Causes and Consequences of a Current Account Deficit Flashcards
(15 cards)
What are the main demand-side causes of a current account deficit?
1️⃣ Strong domestic economic growth → higher incomes → more spending on imports → money leaves the country.
2️⃣ Overseas recession → foreign incomes fall → demand for exports decreases → export revenue falls.
3️⃣ Strong exchange rate → makes exports more expensive, imports cheaper → worsens trade balance.
How does a strong exchange rate cause a current account deficit?
Exports become expensive for foreigners → export volumes and revenue drop.
Imports become cheaper → import volumes and spending rise.
Net effect: money outflow rises, worsening current account position.
What are key supply-side causes of a current account deficit?
- Low investment → less capacity & innovation.
- Low productivity → less competitive.
- High relative inflation → exports less price competitive.
- High unit labour costs → increases export prices.
- Poor quality or outdated products.
- Depletion of natural resources → less export revenue.
Why are supply-side causes often more problematic than demand-side?
Supply-side problems are often structural and long-term, meaning the deficit may persist without fundamental reforms.
Demand shocks can be temporary and reversible.
What are possible economic consequences of a current account deficit?
- Need to finance deficit through borrowing → rising foreign debt.
- Depreciation pressure on currency → inflation risk.
- Loss of investor confidence if deficit is large or persistent.
- Potential reduction in economic growth if deficit reflects competitiveness problems.
- Vulnerability to external shocks.
When might a current account deficit not be problematic?
- If deficit finances investment that boosts future productive capacity.
- If funded by stable FDI rather than volatile portfolio flows.
- If deficit size relative to GDP is manageable and temporary.
- If offset by surplus in capital and financial accounts.

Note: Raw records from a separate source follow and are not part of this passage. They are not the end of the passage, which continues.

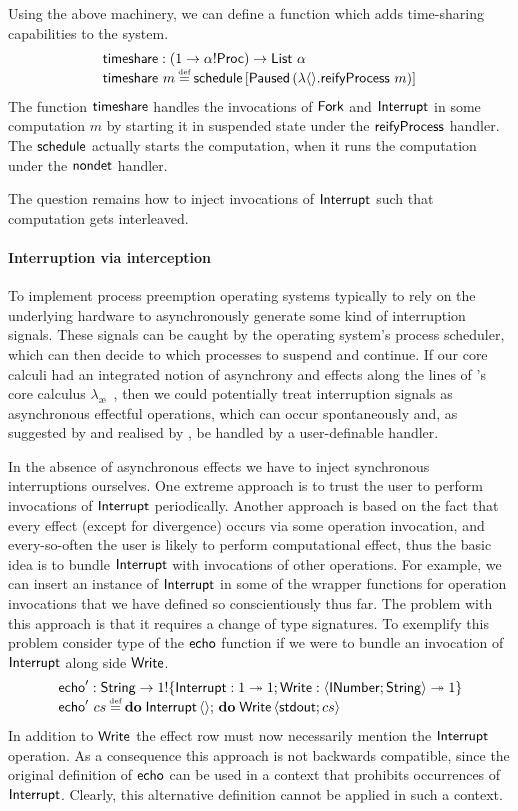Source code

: \documentclass[12pt,phd,lfcs,twoside,openright,logo,leftchapter,normalheadings]{infthesis}
\theoremstyle{plain}
\theoremstyle{definition}
\begin{document}
%
Using the above machinery, we can define a function which adds
time-sharing capabilities to the system.
%
\[
  \bl
     \timeshare : (\UnitType \to \alpha \eff \Proc) \to \List~\alpha\\
     \timeshare~m \defas \schedule\,[\Suspended\,(\lambda\Unit.\reifyP~m)]
  \el
\]
%
The function $\mathsf{timeshare}$ handles the invocations of $\mathsf{Fork}$ and
$\mathsf{Interrupt}$ in some computation $m$ by starting it in suspended state
under the $\mathsf{reifyProcess}$ handler. The $\mathsf{schedule}$ actually starts the
computation, when it runs the computation under the $\mathsf{nondet}$ handler.
%

The question remains how to inject invocations of $\mathsf{Interrupt}$ such
that computation gets interleaved.

\paragraph{Interruption via interception}
%
To implement process preemption operating systems typically to rely on
the underlying hardware to asynchronously generate some kind of
interruption signals. These signals can be caught by the operating
system's process scheduler, which can then decide to which processes
to suspend and continue.
%
If our core calculi had an integrated notion of asynchrony and effects
along the lines of \citeauthor{AhmanP20}'s core calculus
$\lambda_{\text{\ae}}$~\cite{AhmanP20}, then we could potentially
treat interruption signals as asynchronous effectful operations, which
can occur spontaneously and, as suggested by \citet{DolanEHMSW17} and
realised by \citet{Poulson20}, be handled by a user-definable handler.
%

In the absence of asynchronous effects we have to inject synchronous
interruptions ourselves.
%
One extreme approach is to trust the user to perform invocations of
$\mathsf{Interrupt}$ periodically.
%
Another approach is based on the fact that every effect (except for
divergence) occurs via some operation invocation, and every-so-often
the user is likely to perform computational effect, thus the basic
idea is to bundle $\mathsf{Interrupt}$ with invocations of other
operations. For example, we can insert an instance of $\mathsf{Interrupt}$ in
some of the wrapper functions for operation invocations that we have
defined so conscientiously thus far. The problem with this approach is
that it requires a change of type signatures. To exemplify this
problem consider type of the $\mathsf{echo}$ function if we were to bundle an
invocation of $\mathsf{Interrupt}$ along side $\mathsf{Write}$.
%
\[
  \bl
    \echo' : \String \to \UnitType \eff \{\Interrupt : \UnitType \opto \UnitType;\Write : \Record{\UFD;\String} \opto \UnitType\}\\
    \echo'~cs \defas \Do\;\Interrupt\,\Unit;\,\Do\;\Write\,\Record{\stdout;cs}
  \el
\]
%
In addition to $\mathsf{Write}$ the effect row must now necessarily mention
the $\mathsf{Interrupt}$ operation. As a consequence this approach is not
backwards compatible, since the original definition of $\mathsf{echo}$ can be
used in a context that prohibits occurrences of $\mathsf{Interrupt}$. Clearly,
this alternative definition cannot be applied in such a context.
\end{document}
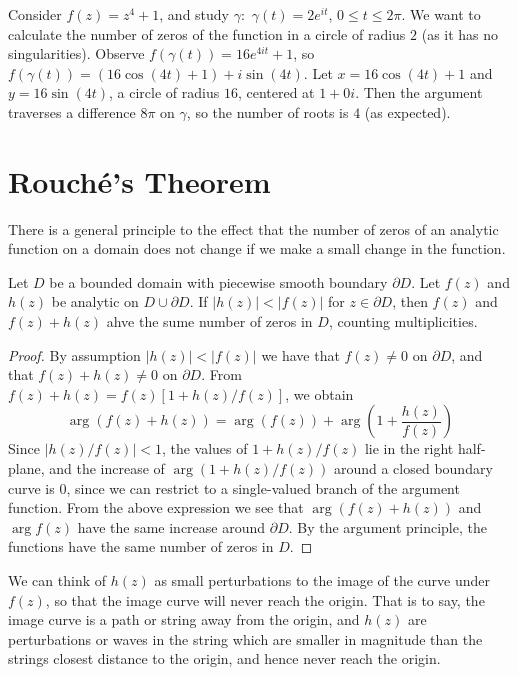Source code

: \documentclass[12pt, a4paper, oneside, openright, titlepage]{book}
\begin{document}
\begin{eg}
    Consider $f(z) = z^4 + 1$, and study $\gamma:$ $\gamma(t) = 2e^{it}$, $0 \leq t \leq 2\pi$. We want to calculate the number of zeros of the function in a circle of radius $2$ (as it has no singularities). Observe $f(\gamma(t)) = 16e^{4it}+1$, so $f(\gamma(t)) = (16\cos(4t)+1)+i\sin(4t)$. Let $x = 16\cos(4t)+1$ and $y = 16\sin(4t)$, a circle of radius $16$, centered at $1+0i$. Then the argument traverses a difference $8\pi$ on $\gamma$, so the number of roots is $4$ (as expected).
\end{eg}





\section{Rouch\'{e}'s Theorem}

There is a general principle to the effect that the number of zeros of an analytic function on a domain does not change if we make a small change in the function. 

\begin{namthm}
    Let $D$ be a bounded domain with piecewise smooth boundary $\partial D$. Let $f(z)$ and $h(z)$ be analytic on $D\cup \partial D$. If $|h(z)| < |f(z)|$ for $z \in \partial D$, then $f(z)$ and $f(z)+h(z)$ ahve the sume number of zeros in $D$, counting multiplicities.
\end{namthm}
\begin{proof}
    By assumption $|h(z)| < |f(z)|$ we have that $f(z) \neq 0$ on $\partial D$, and that $f(z)+h(z) \neq 0$ on $\partial D$. From $f(z)+h(z) = f(z)[1+h(z)/f(z)]$, we obtain \begin{equation*}
        \arg(f(z)+h(z)) = \arg(f(z))+\arg\left(1+\frac{h(z)}{f(z)}\right)
    \end{equation*}
    Since $|h(z)/f(z)| < 1$, the values of $1+h(z)/f(z)$ lie in the right half-plane, and the increase of $\arg(1+h(z)/f(z))$ around a closed boundary curve is $0$, since we can restrict to a single-valued branch of the argument function. From the above expression we see that $\arg(f(z)+h(z))$ and $\arg f(z)$ have the same increase around $\partial D$. By the argument principle, the functions have the same number of zeros in $D$.
\end{proof}

We can think of $h(z)$ as small perturbations to the image of the curve under $f(z)$, so that the image curve will never reach the origin. That is to say, the image curve is a path or string away from the origin, and $h(z)$ are perturbations or waves in the string which are smaller in magnitude than the strings closest distance to the origin, and hence never reach the origin.
\end{document}
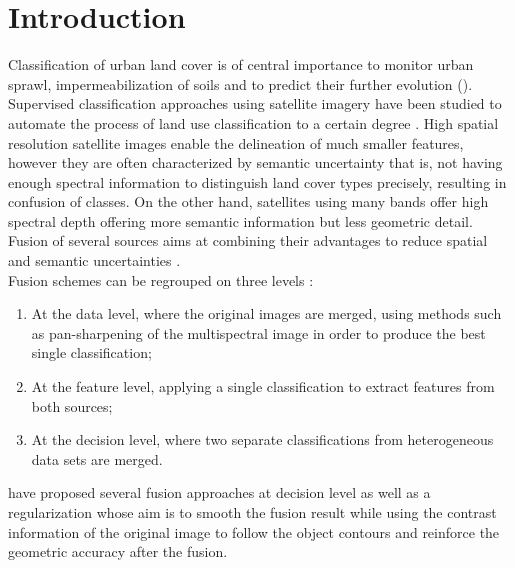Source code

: \documentclass[10pt]{article}
\begin{document}
\makeMATIS


\tableofcontents
\newpage
\section{Introduction}

Classification of urban land cover is of central importance to monitor urban sprawl, impermeabilization of soils and to predict their further evolution (\cite{kurtz_histogram_2012,kurtz_extraction_2012,wemmert_multiresolution_2009}). Supervised classification approaches using satellite imagery have been studied to automate the process of land use classification to a certain degree  \parencite{inglada_operational_2017,li_urban_2016}. High spatial resolution satellite images enable the delineation of much smaller features, however they are often characterized by semantic uncertainty that is, not having enough spectral information to distinguish land cover types precisely, resulting in confusion of classes. On the other hand, satellites using many bands offer high spectral depth offering more semantic information but less geometric detail. Fusion of several sources aims at combining their advantages to reduce spatial and semantic uncertainties \parencite{ouerghemmi_two-step_2017,fauvel_decision_fusion,hervieu_fusion_2016}. \\

Fusion schemes can be regrouped on three levels \parencite{ouerghemmi_two-step_2017}:
\begin{enumerate}
    \item At the data level, where the original images are merged, using methods such as pan-sharpening of the multispectral image in order to produce the best single classification;
    \item At the feature level, applying a single classification to extract features from both sources;
    \item At the decision level, where two separate classifications from heterogeneous data sets are merged.
\end{enumerate}

\cite{ouerghemmi_two-step_2017} have proposed several fusion approaches at decision level as well as a regularization whose aim is to smooth the fusion result while using the contrast information of the original image to follow the object contours and reinforce the geometric accuracy after the fusion. \\
\end{document}
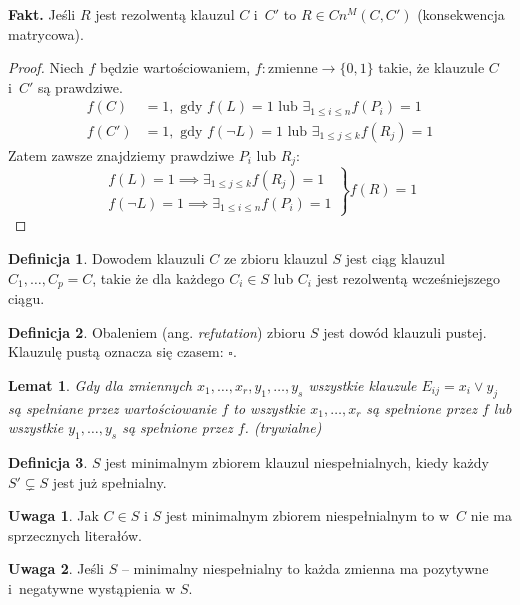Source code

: \documentclass[10pt,a4paper]{article}
\theoremstyle{plain}
\newtheorem{lemma}{Lemat}
\theoremstyle{definition}
\newtheorem*{definition}{Definicja}
\newtheorem*{remark}{Uwaga}
\newcommand{\header}[1]{\noindent\textbf{#1}}
\begin{document}
\header{Fakt.} Jeśli $R$ jest rezolwentą klauzul $C$ i~$C'$ to $R \in
Cn^M(C,C')$ (konsekwencja matrycowa).\\
\begin{proof}
Niech $f$ będzie wartościowaniem, $f : \text{zmienne} \rightarrow \{0, 1\}$
takie, że klauzule $C$ i~$C'$ są prawdziwe.
\begin{align*}
  f(C) &=1,\text{ gdy }f(L) = 1\text{ lub }\exists_{1\leq i \leq n} f(P_i) = 1\\
  f(C') &=1,\text{ gdy }f(\neg L) = 1\text{ lub }\exists_{1\leq j \leq k} f(R_j) = 1
\end{align*}
Zatem zawsze znajdziemy prawdziwe $P_i$ lub $R_j$:
\[\left.
  \begin{array}{l}
  f(L) = 1 \implies \exists_{1\leq j\leq k} f(R_j) = 1\\
  f(\neg L) = 1 \implies \exists_{1\leq i\leq n} f(P_i) = 1
  \end{array}
  \right\} f(R) = 1
\]
\end{proof}

\begin{definition}
Dowodem klauzuli $C$ ze zbioru klauzul $S$ jest ciąg klauzul $C_1, \ldots, C_p = C$, takie że dla każdego $C_i \in S$ lub $C_i$ jest rezolwentą wcześniejszego ciągu.
\end{definition}


\begin{definition}
  Obaleniem (ang. \emph{refutation}) zbioru $S$ jest dowód klauzuli pustej.
  Klauzulę pustą oznacza się czasem: $\square$.
\end{definition}

\begin{lemma}
  Gdy dla zmiennych $x_1, \ldots, x_r, y_1, \ldots, y_s$ wszystkie
  klauzule $E_{ij} = x_i \vee y_j$ są spełniane przez wartościowanie $f$
  to wszystkie $x_1, \ldots, x_r$ są spełnione przez $f$ lub wszystkie
  $y_1, \ldots, y_s$ są spełnione przez $f$. (trywialne)
\end{lemma}


\begin{definition}
$S$ jest minimalnym zbiorem klauzul niespełnialnych, kiedy każdy $S' \subsetneq S$ jest już spełnialny.
\end{definition}

\begin{remark}
  Jak $C \in S$ i $S$ jest minimalnym zbiorem niespełnialnym to w~$C$ nie ma
  sprzecznych literałów.
\end{remark}
\begin{remark}
  Jeśli $S$ -- minimalny niespełnialny to każda zmienna ma pozytywne i~negatywne
  wystąpienia w $S$.
\end{remark}
\end{document}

How can a country improve its current account position?
- Depreciate exchange rate to boost exports and reduce imports.
- Improve productivity and competitiveness.
- Diversify exports.
- Implement fiscal or monetary policies to reduce import demand.
- Supply-side reforms (education, infrastructure, innovation).
What is the formula for Aggregate Demand (AD)?
AD = C + I + G + (X – M)
(Consumption + Investment + Government spending + Net exports)
What happens when AD falls (shifts left)?
A decrease in economic growth, lower price levels, increased unemployment, and reduced output (lower real GDP).
How does a fall in AD affect the labour market?
Lower demand for goods → less production → lower demand for labour → higher unemployment.
How can a current account deficit (CAD) affect AD?
A rising CAD (i.e. more imports than exports) reduces net exports (X - M), which reduces AD.
What are the possible consequences of a CAD on the macroeconomy?
Negative economic growth
Higher unemployment
Weaker currency (in the long run)
Reduced national income
Can a current account deficit be a sign of strength?
Yes – if it’s caused by high consumer spending or investment, it may reflect strong domestic growth.
What does the effect of a CAD on AD depend on?
The size and persistence of the deficit
Whether it’s financed sustainably
Whether it’s driven by imports of capital goods or excessive consumption
The openness of the economy
Why might a current account deficit not matter much?
If the deficit is small or temporary, or if it’s due to imports of investment goods that raise future growth potential.